Given data:
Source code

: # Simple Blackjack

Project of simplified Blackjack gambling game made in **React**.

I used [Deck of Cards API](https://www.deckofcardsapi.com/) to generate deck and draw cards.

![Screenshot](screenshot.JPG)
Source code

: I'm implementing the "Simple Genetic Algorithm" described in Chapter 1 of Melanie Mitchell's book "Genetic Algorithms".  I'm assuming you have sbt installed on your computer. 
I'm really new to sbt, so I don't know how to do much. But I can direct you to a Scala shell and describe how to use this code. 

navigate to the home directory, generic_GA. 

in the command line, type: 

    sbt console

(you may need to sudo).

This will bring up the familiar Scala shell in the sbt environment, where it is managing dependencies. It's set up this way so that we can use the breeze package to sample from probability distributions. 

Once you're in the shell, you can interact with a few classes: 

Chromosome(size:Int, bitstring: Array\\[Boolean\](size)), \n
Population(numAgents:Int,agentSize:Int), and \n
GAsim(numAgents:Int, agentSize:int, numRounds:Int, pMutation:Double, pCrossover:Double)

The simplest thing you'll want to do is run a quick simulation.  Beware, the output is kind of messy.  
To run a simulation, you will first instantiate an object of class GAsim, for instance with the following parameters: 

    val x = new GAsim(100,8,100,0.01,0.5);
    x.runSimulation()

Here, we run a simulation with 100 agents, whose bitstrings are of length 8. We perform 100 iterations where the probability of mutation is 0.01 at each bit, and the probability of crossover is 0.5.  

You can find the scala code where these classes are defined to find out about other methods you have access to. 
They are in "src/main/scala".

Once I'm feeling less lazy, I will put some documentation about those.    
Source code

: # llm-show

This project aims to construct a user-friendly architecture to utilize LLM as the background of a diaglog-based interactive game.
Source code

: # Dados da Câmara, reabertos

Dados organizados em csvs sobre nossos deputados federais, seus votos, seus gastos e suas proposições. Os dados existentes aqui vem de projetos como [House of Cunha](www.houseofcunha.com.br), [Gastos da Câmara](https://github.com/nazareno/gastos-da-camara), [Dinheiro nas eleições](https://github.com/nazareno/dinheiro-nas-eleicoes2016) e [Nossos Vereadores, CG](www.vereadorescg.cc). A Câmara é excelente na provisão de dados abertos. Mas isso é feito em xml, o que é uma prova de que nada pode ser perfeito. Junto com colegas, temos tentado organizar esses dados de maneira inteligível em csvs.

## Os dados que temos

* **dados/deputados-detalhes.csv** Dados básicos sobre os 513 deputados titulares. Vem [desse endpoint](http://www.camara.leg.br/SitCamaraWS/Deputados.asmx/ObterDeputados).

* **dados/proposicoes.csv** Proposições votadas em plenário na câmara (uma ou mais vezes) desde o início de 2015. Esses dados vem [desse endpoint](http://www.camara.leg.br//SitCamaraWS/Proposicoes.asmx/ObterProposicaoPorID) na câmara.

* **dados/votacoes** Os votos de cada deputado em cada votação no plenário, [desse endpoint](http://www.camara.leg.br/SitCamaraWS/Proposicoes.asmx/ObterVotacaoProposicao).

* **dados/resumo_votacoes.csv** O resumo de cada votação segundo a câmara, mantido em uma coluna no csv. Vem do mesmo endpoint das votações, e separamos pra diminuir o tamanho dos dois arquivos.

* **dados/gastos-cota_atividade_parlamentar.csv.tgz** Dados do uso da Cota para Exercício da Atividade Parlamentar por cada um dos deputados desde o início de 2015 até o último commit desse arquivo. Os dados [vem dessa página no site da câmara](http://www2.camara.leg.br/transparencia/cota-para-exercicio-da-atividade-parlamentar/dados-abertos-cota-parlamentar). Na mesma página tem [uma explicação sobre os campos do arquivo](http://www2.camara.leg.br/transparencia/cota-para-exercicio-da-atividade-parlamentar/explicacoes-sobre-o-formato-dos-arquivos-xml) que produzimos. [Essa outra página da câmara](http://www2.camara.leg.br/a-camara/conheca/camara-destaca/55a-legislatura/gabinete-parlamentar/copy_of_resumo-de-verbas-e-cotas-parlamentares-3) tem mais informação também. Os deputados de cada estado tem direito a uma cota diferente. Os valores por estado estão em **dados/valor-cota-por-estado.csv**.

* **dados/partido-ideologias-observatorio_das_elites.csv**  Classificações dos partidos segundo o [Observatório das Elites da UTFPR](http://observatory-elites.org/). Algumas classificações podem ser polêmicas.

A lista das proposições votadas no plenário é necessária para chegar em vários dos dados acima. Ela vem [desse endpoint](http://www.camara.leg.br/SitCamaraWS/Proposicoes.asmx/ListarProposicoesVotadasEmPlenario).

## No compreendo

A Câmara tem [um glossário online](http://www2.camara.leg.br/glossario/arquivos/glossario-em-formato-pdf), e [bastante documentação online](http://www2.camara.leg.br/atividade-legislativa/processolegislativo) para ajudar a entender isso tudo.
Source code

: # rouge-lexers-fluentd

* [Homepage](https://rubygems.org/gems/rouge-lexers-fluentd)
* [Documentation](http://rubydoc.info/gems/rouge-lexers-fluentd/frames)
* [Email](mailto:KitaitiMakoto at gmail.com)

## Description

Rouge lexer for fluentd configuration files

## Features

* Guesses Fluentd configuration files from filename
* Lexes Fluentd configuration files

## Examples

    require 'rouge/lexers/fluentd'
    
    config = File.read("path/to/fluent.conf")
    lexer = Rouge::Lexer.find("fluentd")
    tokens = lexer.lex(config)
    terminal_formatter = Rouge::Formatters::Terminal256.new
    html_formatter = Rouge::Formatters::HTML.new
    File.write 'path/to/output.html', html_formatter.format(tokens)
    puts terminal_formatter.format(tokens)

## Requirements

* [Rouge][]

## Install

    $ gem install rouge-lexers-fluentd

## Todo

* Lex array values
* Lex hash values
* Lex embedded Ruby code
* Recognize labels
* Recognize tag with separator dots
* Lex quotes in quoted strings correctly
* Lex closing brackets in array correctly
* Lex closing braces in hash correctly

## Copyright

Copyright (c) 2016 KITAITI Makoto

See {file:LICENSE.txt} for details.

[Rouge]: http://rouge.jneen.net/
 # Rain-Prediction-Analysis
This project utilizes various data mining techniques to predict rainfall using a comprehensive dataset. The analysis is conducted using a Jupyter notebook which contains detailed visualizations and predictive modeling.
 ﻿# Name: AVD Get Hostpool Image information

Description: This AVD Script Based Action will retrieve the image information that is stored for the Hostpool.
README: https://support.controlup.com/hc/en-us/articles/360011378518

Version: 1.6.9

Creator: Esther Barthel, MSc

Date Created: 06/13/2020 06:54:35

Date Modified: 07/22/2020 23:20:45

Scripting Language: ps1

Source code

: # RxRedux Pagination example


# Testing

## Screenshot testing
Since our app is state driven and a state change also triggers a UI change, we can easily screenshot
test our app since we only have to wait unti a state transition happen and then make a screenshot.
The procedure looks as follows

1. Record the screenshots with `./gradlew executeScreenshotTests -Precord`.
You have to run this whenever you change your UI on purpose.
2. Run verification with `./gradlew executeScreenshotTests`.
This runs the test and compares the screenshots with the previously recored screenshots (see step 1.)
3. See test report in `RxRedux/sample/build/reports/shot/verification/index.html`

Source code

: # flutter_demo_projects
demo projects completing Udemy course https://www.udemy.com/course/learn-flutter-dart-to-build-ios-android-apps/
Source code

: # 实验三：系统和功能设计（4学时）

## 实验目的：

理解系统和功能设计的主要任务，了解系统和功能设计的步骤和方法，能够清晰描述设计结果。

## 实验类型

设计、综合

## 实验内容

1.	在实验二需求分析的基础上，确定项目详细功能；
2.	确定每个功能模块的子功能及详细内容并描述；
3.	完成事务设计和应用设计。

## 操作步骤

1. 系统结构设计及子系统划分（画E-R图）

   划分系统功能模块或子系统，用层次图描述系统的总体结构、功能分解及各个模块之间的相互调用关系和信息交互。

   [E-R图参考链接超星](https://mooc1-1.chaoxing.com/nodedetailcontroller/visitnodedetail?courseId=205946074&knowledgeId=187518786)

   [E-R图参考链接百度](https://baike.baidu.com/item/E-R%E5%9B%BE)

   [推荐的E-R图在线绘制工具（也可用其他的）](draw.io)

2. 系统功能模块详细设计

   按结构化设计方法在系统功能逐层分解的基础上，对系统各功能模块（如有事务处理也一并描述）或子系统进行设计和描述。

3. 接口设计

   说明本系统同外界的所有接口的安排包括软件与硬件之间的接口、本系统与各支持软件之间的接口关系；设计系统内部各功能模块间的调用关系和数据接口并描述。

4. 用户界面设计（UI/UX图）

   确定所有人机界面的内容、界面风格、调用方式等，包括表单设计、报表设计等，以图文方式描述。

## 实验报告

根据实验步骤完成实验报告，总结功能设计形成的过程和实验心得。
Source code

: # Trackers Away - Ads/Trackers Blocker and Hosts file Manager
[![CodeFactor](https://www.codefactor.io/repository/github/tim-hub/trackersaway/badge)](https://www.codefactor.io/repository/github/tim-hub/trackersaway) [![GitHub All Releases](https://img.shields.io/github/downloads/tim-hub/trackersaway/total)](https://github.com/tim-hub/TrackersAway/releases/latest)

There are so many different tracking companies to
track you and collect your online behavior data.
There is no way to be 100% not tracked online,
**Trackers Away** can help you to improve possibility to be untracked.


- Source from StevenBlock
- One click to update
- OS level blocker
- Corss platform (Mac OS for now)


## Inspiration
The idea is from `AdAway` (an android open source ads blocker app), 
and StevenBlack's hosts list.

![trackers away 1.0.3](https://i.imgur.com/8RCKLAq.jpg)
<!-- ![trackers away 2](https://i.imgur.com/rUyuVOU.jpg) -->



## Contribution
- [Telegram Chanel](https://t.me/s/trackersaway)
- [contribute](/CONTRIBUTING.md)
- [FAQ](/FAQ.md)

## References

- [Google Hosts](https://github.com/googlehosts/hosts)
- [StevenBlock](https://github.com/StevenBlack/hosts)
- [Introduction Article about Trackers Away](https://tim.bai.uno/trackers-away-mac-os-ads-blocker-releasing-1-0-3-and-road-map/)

Work request:
For this data, state how many lines include the word "StevenBlack", with nothing added.

Exercise output:
2